"Two silver bars, Lawrence, each with a value of some hundred and twenty-five pounds. One of them should be very close to us." Alan stands up, pulls a compass out of his pocket, turns to face magnetic north, and squares his shoulders. Then he rotates a few degrees. "Can't remember whether I allowed for declination," he mumbles. "Right! In any case. One hundred paces north." And he strides off into the woods, followed by Lawrence, who has been given the job of carrying the metal detector.
Just as Dr. Alan Turing can ride a bicycle and carry on a conversation while mentally counting the revolutions of the pedals, he can count paces and talk at the same time too. Unless he has lost count entirely, which seems just as possible.
"If what you are saying is true," Lawrence says, "the jig must be up already. Rudy must have figured out that we've broken their codes."
"An informal system has been in place, which might be thought of as a precursor to Detachment 2701, or 2702 or whatever we are calling it," Alan says. "When we want to sink a convoy, we send out an observation plane first. It is
Alan stops, consults his compass, turns ninety degrees, and begins pacing westwards.
"That strikes me as being a very ad hoc arrangement," Lawrence says. "What is the likelihood that Allied observation planes, sent out purportedly at random, will just happen to notice every single Axis convoy?"
"I've already calculated that probability, and I'll bet you one of my silver bars that Rudy has done it too," Turing says. "It is a very small probability."
"So I was right," Lawrence says, "we have to assume that the jig is up."

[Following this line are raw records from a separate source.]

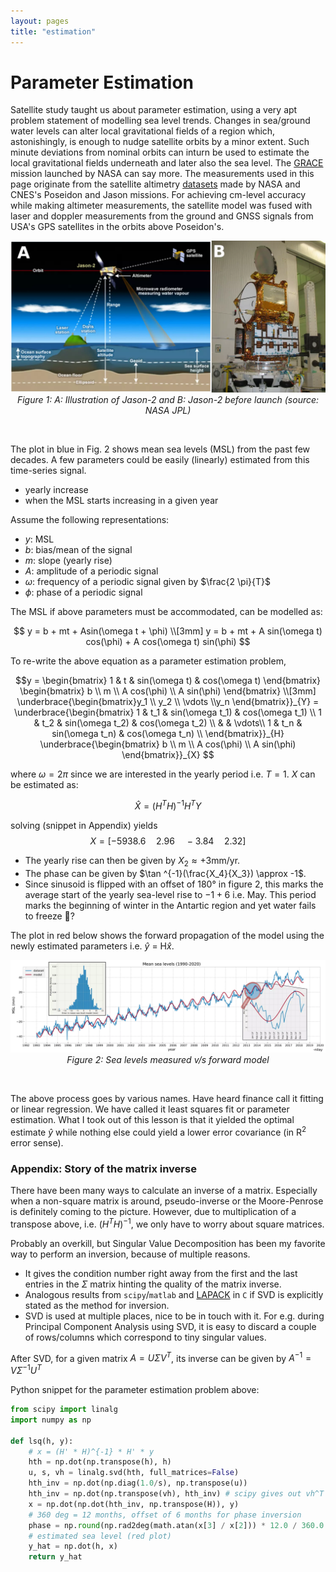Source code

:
 ```yaml
---
layout: pages
title: "estimation"
---
```


# Parameter Estimation

Satellite study taught us about parameter estimation, using a very apt problem statement of modelling sea level trends. Changes in sea/ground water levels can alter local gravitational fields of a region which, astonishingly, is enough to nudge satellite orbits by a minor extent. Such minute deviations from nominal orbits can inturn be used to estimate the local gravitational fields underneath and later also the sea level. The [GRACE](https://earthdata.nasa.gov/learn/sensing-our-planet/getting-at-groundwater-with-gravity) mission launched by NASA can say more. The measurements used in this page originate from the satellite altimetry [datasets](https://sealevel.nasa.gov/understanding-sea-level/key-indicators/global-mean-sea-level/) made by NASA and CNES's Poseidon and Jason missions. For achieving cm-level accuracy while making altimeter measurements, the satellite model was fused with laser and doppler measurements from the ground and GNSS signals from USA's GPS satellites in the orbits above Poseidon's. 

<div style="text-align:center"><img src="./img/estimation/altimetry_nasa.webp" width="650px"><br><em>Figure 1: A: Illustration of Jason-2 and B: Jason-2 before launch (source: NASA JPL)</em></div>

&nbsp;

The plot in blue in Fig. 2 shows mean sea levels (MSL) from the past few decades. A few parameters could be easily (linearly) estimated from this time-series signal.
- yearly increase
- when the MSL starts increasing in a given year

Assume the following representations:
- $y$: MSL
- $b$: bias/mean of the signal
- $m$: slope (yearly rise)
- $A$: amplitude of a periodic signal
- $\omega$: frequency of a periodic signal given by $\frac{2 \pi}{T}$
- $\phi$: phase of a periodic signal

The MSL if above parameters must be accommodated, can be modelled as:

$$
y = b + mt + Asin(\omega t + \phi) \\[3mm]
y = b + mt + A sin(\omega t) cos(\phi) + A cos(\omega t) sin(\phi) 
$$

To re-write the above equation as a parameter estimation problem,

$$y = 
\begin{bmatrix}
1 & t & sin(\omega t) & cos(\omega t) \end{bmatrix}
\begin{bmatrix}
b \\ m \\ A cos(\phi) \\  A sin(\phi)
\end{bmatrix} \\[3mm]
\underbrace{\begin{bmatrix}y_1 \\ y_2 \\ \vdots \\y_n \end{bmatrix}}_{Y} =
\underbrace{\begin{bmatrix}
1 & t_1 & sin(\omega t_1) & cos(\omega t_1) \\ 
1 & t_2 & sin(\omega t_2) & cos(\omega t_2) \\ 
& & \vdots\\
1 & t_n & sin(\omega t_n) & cos(\omega t_n) \\ 
\end{bmatrix}}_{H}
\underbrace{\begin{bmatrix}
b \\ m \\ A cos(\phi) \\  A sin(\phi)
\end{bmatrix}}_{X}
$$

where $\omega = 2 \pi$ since we are interested in the yearly period i.e. $T = 1$. $X$ can be estimated as:

$$
\hat{X} = (H^T H)^{-1} H^T Y
$$

solving (snippet in Appendix) yields 
$$X = [-5938.6 \quad 2.96 \quad -3.84 \quad 2.32]$$

- The yearly rise can then be given by $X_2 \approx +3$mm/yr. 
- The phase can be given by $\tan ^{-1}(\frac{X_4}{X_3}) \approx -1$. 
- Since sinusoid is flipped with an offset of 180° in figure 2, this marks the average start of the yearly sea-level rise to $-1 + 6$ i.e. May. This period marks the beginning of winter in the Antartic region and yet water fails to freeze 🤔?

The plot in red below shows the forward propagation of the model using the newly estimated parameters i.e. $\hat{y}$ = H$\hat{x}$.

<div style="text-align:center"><img src="./img/estimation/msl.webp"><br><em>Figure 2: Sea levels measured v/s forward model</em></div>

&nbsp;

The above process goes by various names. Have heard finance call it fitting or linear regression. We have called it least squares fit or parameter estimation. What I took out of this lesson is that it yielded the optimal estimate $\hat{y}$ while nothing else could yield a lower error covariance (in $\mathrm{R}^2$ error sense). 

### Appendix: Story of the matrix inverse

There have been many ways to calculate an inverse of a matrix. Especially when a non-square matrix is around, pseudo-inverse or the Moore-Penrose is definitely coming to the picture. However, due to multiplication of a transpose above, i.e. $(H^TH)^{-1}$, we only have to worry about square matrices. 

Probably an overkill, but Singular Value Decomposition has been my favorite way to perform an inversion, because of multiple reasons.
- It gives the condition number right away from the first and the last entries in the $\Sigma$ matrix hinting the quality of the matrix inverse.
- Analogous results from `scipy`/`matlab` and [LAPACK](https://github.com/Reference-LAPACK/lapack) in `C` if SVD is explicitly stated as the method for inversion.
- SVD is used at multiple places, nice to be in touch with it. For e.g. during Principal Component Analysis using SVD, it is easy to discard a couple of rows/columns which correspond to tiny singular values.

After SVD, for a given matrix $A = U \Sigma V^T$, its inverse can be given by $A^{-1} = V \Sigma^{-1} U^T$  

Python snippet for the parameter estimation problem above:

```py
from scipy import linalg
import numpy as np

def lsq(h, y):
    # x = (H' * H)^{-1} * H' * y 
    hth = np.dot(np.transpose(h), h)    
    u, s, vh = linalg.svd(hth, full_matrices=False)
    hth_inv = np.dot(np.diag(1.0/s), np.transpose(u))
    hth_inv = np.dot(np.transpose(vh), hth_inv) # scipy gives out vh^T
    x = np.dot(np.dot(hth_inv, np.transpose(H)), y)
    # 360 deg = 12 months, offset of 6 months for phase inversion
    phase = np.round(np.rad2deg(math.atan(x[3] / x[2])) * 12.0 / 360.0 + 6)
    # estimated sea level (red plot)
    y_hat = np.dot(h, x)
    return y_hat
```

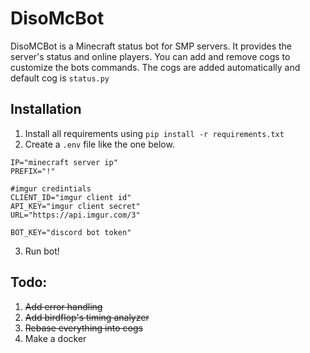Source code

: DisoMcBot
======

DisoMCBot is a Minecraft status bot for SMP servers. It provides the server's status and online players. You can add and remove cogs to customize the bots commands. The cogs are added automatically and default cog is `status.py`

## Installation
1. Install all requirements using `pip install -r requirements.txt`
2. Create a `.env` file like the one below.
```
IP="minecraft server ip"
PREFIX="!"

#imgur credintials
CLIENT_ID="imgur client id"
API_KEY="imgur client secret"
URL="https://api.imgur.com/3"

BOT_KEY="discord bot token"
```
3. Run bot!

## Todo:
1. ~~Add error handling~~
2. ~~Add birdflop's timing analyzer~~
3. ~~Rebase everything into cogs~~
4. Make a docker
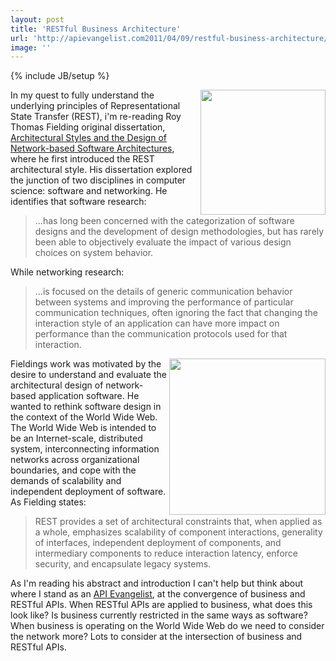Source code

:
 ```yaml
---
layout: post
title: 'RESTful Business Architecture'
url: 'http://apievangelist.com2011/04/09/restful-business-architecture/'
image: ''
---
```

{% include JB/setup %}
<img src="http://kinlane-productions.s3.amazonaws.com/api-evangelist/blueprints.jpg"  width="200" align="right" />In my quest to fully understand the underlying principles of Representational State Transfer (REST), i'm re-reading Roy Thomas Fielding original dissertation, <a title="Architectural Styles and the Design of Network-based Software Architecture" href="http://www.ics.uci.edu/~fielding/pubs/dissertation/top.htm">Architectural Styles and the Design of Network-based Software Architectures</a>, where he first introduced the REST architectural style.
His dissertation explored the junction of two disciplines in computer science: software and networking.
He identifies that software research:
<blockquote>
     ...has long been concerned with the categorization of software designs and the development of design methodologies, but has rarely been able to objectively evaluate the impact of various design choices on system behavior.
</blockquote>While networking research:
<blockquote>
     ...is focused on the details of generic communication behavior between systems and improving the performance of particular communication techniques, often ignoring the fact that changing the interaction style of an application can have more impact on performance than the communication protocols used for that interaction.
</blockquote><img src="http://kinlane-productions.s3.amazonaws.com/api-evangelist/parthenon.jpg"  width="250" align="right" /> Fieldings work was motivated by the desire to understand and evaluate the architectural design of network-based application software. He wanted to rethink software design in the context of the World Wide Web.
The World Wide Web is intended to be an Internet-scale, distributed system, interconnecting information networks across organizational boundaries, and cope with the demands of scalability and independent deployment of software.
As Fielding states:
<blockquote>
     REST provides a set of architectural constraints that, when applied as a whole, emphasizes scalability of component interactions, generality of interfaces, independent deployment of components, and intermediary components to reduce interaction latency, enforce security, and encapsulate legacy systems.
</blockquote>As I'm reading his abstract and introduction I can't help but think about where I stand as an <a title="API Evangelist" href="http://blog.apievangelist.com/2011/04/09/api-evangelism-vs-developer-evangelism/">API Evangelist</a>, at the convergence of business and RESTful APIs.
When RESTful APIs are applied to business, what does this look like? Is business currently restricted in the same ways as software? When business is operating on the World Wide Web do we need to consider the network more?
Lots to consider at the intersection of business and RESTful APIs.


"Perhaps not just yet," Alan says. "It has been touch and go. Last week, we sank a convoy in the fog."
"In the fog?"
"It was foggy the whole way. The convoy could not possibly have been observed. The imbeciles sank it anyway. Kesselring became suspicious, as would anyone. So we ginned up a fake message--in a cypher that we know the Nazis have broken--addressed to a fictitious agent in Naples. It congratulated him on betraying that convoy to us. Ever since, the Gestapo have been running rampant on the Naples waterfront, looking for the fellow."
"We dodged a bullet there, I'd say."
"Indeed." Alan stops abruptly, takes the metal detector from Lawrence, and turns it on. He begins to walk slowly across a clearing, sweeping the wire loop back and forth just above the ground. It keeps snagging on branches and getting bent out of shape, necessitating frequent repairs, but remains stubbornly silent the whole time, except when Alan, concerned that it is no longer working, tests it on Lawrence's belt buckle.

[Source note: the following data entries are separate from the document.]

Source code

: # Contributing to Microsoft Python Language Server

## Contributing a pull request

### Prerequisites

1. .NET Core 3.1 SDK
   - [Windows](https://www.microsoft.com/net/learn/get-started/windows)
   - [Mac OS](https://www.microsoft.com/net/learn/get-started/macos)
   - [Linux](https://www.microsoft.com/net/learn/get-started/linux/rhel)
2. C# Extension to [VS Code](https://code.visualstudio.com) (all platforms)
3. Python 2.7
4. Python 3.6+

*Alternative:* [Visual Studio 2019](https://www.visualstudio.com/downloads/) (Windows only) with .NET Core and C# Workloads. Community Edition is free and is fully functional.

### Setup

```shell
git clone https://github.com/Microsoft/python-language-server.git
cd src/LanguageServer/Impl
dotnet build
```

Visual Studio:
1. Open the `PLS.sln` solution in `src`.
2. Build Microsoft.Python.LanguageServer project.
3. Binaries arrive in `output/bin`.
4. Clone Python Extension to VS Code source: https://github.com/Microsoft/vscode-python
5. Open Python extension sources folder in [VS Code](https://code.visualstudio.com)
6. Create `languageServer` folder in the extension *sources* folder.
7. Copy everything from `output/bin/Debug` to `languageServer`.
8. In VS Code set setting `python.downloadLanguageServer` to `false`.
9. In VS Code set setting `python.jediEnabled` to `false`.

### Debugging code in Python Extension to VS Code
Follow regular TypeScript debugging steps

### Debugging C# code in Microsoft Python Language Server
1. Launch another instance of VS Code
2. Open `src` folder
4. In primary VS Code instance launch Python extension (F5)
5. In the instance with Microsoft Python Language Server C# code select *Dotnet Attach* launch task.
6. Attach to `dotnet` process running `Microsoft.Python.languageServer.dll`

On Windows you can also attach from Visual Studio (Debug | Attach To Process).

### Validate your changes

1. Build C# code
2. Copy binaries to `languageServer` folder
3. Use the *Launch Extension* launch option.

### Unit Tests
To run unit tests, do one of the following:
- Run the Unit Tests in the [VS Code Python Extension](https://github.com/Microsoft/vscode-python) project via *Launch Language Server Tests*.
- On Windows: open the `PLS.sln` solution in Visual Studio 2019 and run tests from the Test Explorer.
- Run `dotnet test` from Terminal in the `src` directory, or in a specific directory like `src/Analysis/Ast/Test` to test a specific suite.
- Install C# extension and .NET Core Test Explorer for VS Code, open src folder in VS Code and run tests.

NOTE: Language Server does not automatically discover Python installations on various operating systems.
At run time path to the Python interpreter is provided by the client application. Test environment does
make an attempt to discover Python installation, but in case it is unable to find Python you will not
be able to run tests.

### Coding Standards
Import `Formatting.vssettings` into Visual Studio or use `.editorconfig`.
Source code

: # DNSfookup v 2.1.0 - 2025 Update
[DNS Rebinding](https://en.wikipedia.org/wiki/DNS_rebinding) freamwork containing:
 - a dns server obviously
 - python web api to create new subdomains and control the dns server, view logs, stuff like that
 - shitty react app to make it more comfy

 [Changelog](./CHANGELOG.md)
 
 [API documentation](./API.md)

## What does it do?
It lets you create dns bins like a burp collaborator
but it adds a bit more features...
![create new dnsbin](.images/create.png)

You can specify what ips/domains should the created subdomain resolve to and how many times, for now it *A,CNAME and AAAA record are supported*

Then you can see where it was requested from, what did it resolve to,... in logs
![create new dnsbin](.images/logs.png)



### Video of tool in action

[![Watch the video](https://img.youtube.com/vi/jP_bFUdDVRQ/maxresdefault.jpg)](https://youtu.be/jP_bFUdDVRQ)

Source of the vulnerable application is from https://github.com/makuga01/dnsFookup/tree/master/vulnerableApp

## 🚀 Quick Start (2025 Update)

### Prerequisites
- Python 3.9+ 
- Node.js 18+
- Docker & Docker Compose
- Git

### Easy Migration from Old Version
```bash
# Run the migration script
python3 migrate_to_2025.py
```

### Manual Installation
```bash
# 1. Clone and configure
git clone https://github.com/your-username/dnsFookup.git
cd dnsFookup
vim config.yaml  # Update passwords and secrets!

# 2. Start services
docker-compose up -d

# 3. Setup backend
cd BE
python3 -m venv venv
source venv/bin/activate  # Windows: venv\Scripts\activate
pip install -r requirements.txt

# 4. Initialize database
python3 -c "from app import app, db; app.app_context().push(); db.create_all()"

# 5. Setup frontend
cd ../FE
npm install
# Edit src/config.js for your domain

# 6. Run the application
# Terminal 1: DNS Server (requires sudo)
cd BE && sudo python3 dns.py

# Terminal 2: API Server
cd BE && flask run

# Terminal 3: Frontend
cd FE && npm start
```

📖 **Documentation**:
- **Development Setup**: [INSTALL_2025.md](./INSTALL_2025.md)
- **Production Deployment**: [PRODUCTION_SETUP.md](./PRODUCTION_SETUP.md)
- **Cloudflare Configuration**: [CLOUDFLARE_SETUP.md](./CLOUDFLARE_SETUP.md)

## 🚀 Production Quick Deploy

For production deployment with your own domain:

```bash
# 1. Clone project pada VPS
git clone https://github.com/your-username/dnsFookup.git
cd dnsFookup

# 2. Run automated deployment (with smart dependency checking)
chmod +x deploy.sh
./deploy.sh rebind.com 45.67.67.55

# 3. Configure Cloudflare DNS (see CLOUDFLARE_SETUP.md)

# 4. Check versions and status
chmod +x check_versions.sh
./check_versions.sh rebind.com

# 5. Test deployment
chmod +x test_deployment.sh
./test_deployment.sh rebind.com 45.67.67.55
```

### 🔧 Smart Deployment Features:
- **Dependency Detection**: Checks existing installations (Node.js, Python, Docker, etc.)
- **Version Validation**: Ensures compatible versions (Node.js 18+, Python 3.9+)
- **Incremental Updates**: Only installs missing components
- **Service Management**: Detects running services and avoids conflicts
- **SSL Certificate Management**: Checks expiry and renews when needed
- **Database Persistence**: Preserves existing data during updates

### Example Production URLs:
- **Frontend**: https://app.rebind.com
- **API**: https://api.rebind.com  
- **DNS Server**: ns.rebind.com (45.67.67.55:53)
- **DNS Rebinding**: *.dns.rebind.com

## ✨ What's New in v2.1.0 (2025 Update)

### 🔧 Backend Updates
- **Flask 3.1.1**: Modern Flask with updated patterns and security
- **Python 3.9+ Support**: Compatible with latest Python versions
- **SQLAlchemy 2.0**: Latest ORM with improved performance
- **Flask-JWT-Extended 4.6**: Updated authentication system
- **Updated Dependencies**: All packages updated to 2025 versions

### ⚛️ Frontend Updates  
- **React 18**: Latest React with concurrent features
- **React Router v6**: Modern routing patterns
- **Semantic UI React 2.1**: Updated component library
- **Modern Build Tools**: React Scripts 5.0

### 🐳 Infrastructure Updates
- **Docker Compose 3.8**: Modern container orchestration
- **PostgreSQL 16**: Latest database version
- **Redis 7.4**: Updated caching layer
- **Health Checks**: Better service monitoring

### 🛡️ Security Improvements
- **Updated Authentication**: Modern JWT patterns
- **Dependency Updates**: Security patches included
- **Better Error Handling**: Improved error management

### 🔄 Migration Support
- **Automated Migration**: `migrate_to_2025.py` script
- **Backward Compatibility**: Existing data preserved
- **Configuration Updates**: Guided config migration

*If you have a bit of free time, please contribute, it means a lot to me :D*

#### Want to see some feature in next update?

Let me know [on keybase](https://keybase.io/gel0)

"The whole business is delicate," Alan muses. "Some of our SLUs in North Africa--"
"SLUs?"
"Special Liaison Units. The intelligence officers who receive the Ultra information from us, pass it on to field officers, and then make sure it is destroyed. Some of them learned, from Ultra, that there was to be a German air raid during lunch, so they took their helmets to the mess hall. When the air raid came off as scheduled, everyone wanted to know why those SLUs had known to bring their helmets."

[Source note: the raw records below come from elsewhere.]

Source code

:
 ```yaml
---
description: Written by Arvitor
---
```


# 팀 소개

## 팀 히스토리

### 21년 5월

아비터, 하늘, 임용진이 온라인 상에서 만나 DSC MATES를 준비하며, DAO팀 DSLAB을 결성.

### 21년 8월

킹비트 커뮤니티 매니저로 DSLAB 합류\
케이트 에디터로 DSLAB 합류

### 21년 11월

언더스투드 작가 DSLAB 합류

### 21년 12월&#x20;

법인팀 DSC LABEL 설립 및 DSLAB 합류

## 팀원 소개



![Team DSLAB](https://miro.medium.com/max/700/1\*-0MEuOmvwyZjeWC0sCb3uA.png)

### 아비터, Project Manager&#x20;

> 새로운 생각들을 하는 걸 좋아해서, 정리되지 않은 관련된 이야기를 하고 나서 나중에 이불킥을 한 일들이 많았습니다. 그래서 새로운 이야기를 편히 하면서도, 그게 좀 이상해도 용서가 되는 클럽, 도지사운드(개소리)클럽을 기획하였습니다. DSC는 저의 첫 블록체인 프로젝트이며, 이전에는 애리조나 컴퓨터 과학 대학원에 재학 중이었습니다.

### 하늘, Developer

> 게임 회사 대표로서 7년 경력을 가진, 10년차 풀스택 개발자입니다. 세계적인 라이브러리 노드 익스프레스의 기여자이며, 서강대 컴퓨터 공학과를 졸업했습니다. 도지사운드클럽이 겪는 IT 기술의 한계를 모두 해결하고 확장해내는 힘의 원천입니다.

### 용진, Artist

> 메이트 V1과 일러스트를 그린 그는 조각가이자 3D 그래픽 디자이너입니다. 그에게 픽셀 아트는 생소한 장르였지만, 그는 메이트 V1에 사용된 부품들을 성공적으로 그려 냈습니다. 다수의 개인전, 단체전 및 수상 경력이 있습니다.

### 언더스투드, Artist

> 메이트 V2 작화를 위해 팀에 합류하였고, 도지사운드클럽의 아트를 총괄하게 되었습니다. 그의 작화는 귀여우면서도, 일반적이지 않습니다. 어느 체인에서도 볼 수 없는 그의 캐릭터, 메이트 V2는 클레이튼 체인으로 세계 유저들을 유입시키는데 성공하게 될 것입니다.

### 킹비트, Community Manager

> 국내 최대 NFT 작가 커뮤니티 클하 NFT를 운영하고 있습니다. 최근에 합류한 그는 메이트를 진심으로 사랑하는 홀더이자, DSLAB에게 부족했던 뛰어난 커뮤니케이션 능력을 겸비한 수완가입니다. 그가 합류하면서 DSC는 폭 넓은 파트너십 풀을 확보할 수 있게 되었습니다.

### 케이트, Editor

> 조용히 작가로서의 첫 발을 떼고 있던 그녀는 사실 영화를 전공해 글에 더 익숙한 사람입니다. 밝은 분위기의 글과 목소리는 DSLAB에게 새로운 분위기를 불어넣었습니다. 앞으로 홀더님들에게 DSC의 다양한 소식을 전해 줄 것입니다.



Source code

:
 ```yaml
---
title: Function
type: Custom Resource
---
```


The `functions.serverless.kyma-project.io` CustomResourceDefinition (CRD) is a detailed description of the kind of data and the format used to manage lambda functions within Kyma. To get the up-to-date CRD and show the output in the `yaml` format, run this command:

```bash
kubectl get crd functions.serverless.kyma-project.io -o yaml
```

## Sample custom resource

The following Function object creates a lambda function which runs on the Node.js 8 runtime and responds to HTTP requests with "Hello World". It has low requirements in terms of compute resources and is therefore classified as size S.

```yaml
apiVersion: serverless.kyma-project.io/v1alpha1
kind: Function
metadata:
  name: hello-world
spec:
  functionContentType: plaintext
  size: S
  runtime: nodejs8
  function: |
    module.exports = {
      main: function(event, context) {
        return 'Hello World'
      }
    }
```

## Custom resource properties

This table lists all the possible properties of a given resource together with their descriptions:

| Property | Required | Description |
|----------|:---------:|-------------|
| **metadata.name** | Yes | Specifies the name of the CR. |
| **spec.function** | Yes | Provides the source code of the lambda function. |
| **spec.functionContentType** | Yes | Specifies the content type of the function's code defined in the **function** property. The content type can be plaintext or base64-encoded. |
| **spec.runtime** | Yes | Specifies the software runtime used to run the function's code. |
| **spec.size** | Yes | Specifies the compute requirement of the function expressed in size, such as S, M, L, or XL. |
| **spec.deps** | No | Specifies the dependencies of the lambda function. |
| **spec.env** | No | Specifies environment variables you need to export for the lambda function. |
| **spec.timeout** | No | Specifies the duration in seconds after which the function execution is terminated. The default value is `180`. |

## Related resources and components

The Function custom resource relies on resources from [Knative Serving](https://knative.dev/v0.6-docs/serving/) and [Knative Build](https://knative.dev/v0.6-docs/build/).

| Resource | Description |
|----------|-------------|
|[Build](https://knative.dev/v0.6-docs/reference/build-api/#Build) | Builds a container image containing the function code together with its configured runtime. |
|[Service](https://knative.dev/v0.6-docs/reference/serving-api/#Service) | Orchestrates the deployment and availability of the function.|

"The entire business seems hopeless," Lawrence says. "How can the Germans not realize?"
"It seems that way to us because we know everything and our channels of communication are free from noise," Alan says. "The Germans have fewer, and much noisier, channels. Unless we continue to do stunningly idiotic things like sinking convoys in the fog, they will never receive any clear and unmistakable indications that we have broken Enigma."
"It's funny you should mention Enigma," Lawrence says, "since that is an extremely noisy channel from which we manage to extract vast amounts of useful information."
"Precisely. Precisely why I am worried."
"Well, I'll do my best to spoof Rudy," Waterhouse says.
"You'll do fine. I'm worried about the men who are carrying out the operations."
"Colonel Chattan seems pretty dependable," Waterhouse says, though there's probably no point in continuing to reassure Alan. He's just in a fretting mood. Once every two or three years, Waterhouse does something that is socially deft, and now's the time: he changes the subject: "And meanwhile, you'll be working it out so that Churchill and Roosevelt can have secret telephone conversations?"